"Gemeinsam gehen wir es an" - Seminararbeit an der BOKU:
Studierende der Universität für Bodenkultur (BOKU) aus dem Bereich der Landschaftsplanung und Landschaftsarchitektur haben sich mittels Literaturrecherchen und Referaten auf den Ort vorbereitet und sich im Rahmen einer Exkursionswoche im März 2025 mit Aufnahmen und Expert*innengesprächen vor Ort in Deutschfeistritz sehr rasch in die jeweiligen Themenschwerpunkte eingearbeitet.

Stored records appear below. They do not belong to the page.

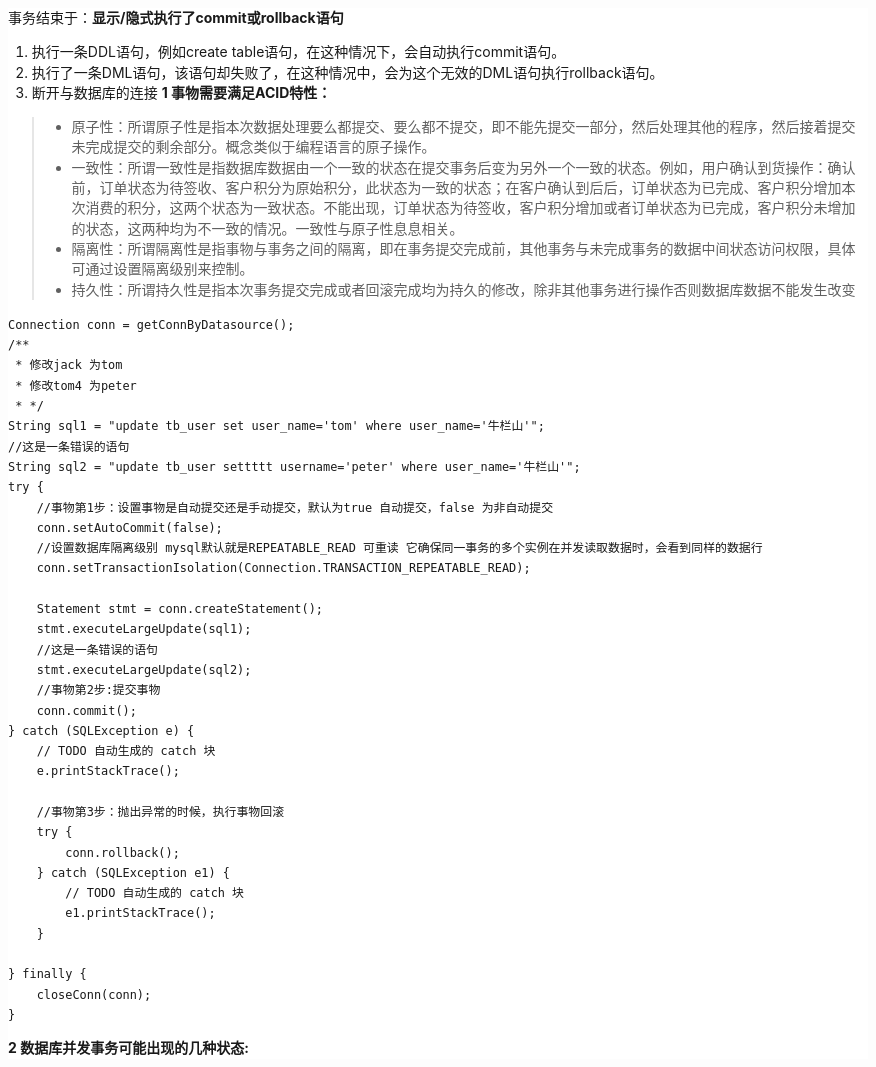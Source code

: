 事务结束于：**显示/隐式执行了commit或rollback语句**

1. 执行一条DDL语句，例如create table语句，在这种情况下，会自动执行commit语句。
2. 执行了一条DML语句，该语句却失败了，在这种情况中，会为这个无效的DML语句执行rollback语句。
3. 断开与数据库的连接
**1 事物需要满足ACID特性：**

> * 原子性：所谓原子性是指本次数据处理要么都提交、要么都不提交，即不能先提交一部分，然后处理其他的程序，然后接着提交未完成提交的剩余部分。概念类似于编程语言的原子操作。
> * 一致性：所谓一致性是指数据库数据由一个一致的状态在提交事务后变为另外一个一致的状态。例如，用户确认到货操作：确认前，订单状态为待签收、客户积分为原始积分，此状态为一致的状态；在客户确认到后后，订单状态为已完成、客户积分增加本次消费的积分，这两个状态为一致状态。不能出现，订单状态为待签收，客户积分增加或者订单状态为已完成，客户积分未增加的状态，这两种均为不一致的情况。一致性与原子性息息相关。
> * 隔离性：所谓隔离性是指事物与事务之间的隔离，即在事务提交完成前，其他事务与未完成事务的数据中间状态访问权限，具体可通过设置隔离级别来控制。
> * 持久性：所谓持久性是指本次事务提交完成或者回滚完成均为持久的修改，除非其他事务进行操作否则数据库数据不能发生改变

```
Connection conn = getConnByDatasource();
/**
 * 修改jack 为tom
 * 修改tom4 为peter
 * */
String sql1 = "update tb_user set user_name='tom' where user_name='牛栏山'";
//这是一条错误的语句
String sql2 = "update tb_user settttt username='peter' where user_name='牛栏山'";
try {
    //事物第1步：设置事物是自动提交还是手动提交，默认为true 自动提交，false 为非自动提交
    conn.setAutoCommit(false);
    //设置数据库隔离级别 mysql默认就是REPEATABLE_READ 可重读 它确保同一事务的多个实例在并发读取数据时，会看到同样的数据行
    conn.setTransactionIsolation(Connection.TRANSACTION_REPEATABLE_READ);
    
    Statement stmt = conn.createStatement();
    stmt.executeLargeUpdate(sql1);
    //这是一条错误的语句
    stmt.executeLargeUpdate(sql2);
    //事物第2步:提交事物
    conn.commit();
} catch (SQLException e) {
    // TODO 自动生成的 catch 块
    e.printStackTrace();

    //事物第3步：抛出异常的时候，执行事物回滚
    try {
        conn.rollback();
    } catch (SQLException e1) {
        // TODO 自动生成的 catch 块
        e1.printStackTrace();
    }

} finally {
    closeConn(conn);
}
```

**2 数据库并发事务可能出现的几种状态:**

Mit dem Thema Landwirtschaft haben sich zwei Gruppen beschäftigt. Einmal geht es um Hitzeanpassung und einmal um Hochwasser Resilienz. Klar empfohlene Maßnahmen aus diesem Bereich sind: Anlage von Retentionsbecken und Gräben, Renaturierung, Agroforst und Humusaufbau.
Die Gruppe Raumplanung empfliehlt Nachverdichtung, Retentionsmulden im Siedlungsbereich (siehe Kinderkrippe), Siedlungsentwicklung in Richtung 15-Minuten-Ort. Die Gruppe Verkehr präsentiert "mutige" Maßnahmen entlang der A9: Schaffung von (Wasser)Stauraum unter der A9, Baumreihen und PV Überdachung entlang der A9.
Die Gewässer-Gruppe beschäftigt sich mit dem Übelbach und dessen Renaturierung. Empfehlungen aus diesem Bereich sind: Ingenieurbiologische Uferbesfestigungen (mit Weidenspreitanlagen), Gewässeraufweitung, Schaffung der Durchgängigkeit (Fischaufstieghilfen adaptieren).
Zusammengefasst lässt sich sagen, dass sehr spannende und umsetzungstaugliche Ergebnisse erzielt wurden, mit deren Implementierung man aus Vorsorgegesichtspunkten nicht allzu lange warten
sollte. Denn der Klimawandel und alle Maßnahmen, die in Richtung weiterer Grünflächeninanspruchnahme und Versiegelung gehen, verstärken die Gefährdungen, die bereits jetzt teilweise
existenzbedrohend sind.
Das Fazit: "Mehr mit der Natur wirtschaften!" Technischer Hochwasserschutz und natürliche Maßnahmen in der Fläche müssen sich ergänzen.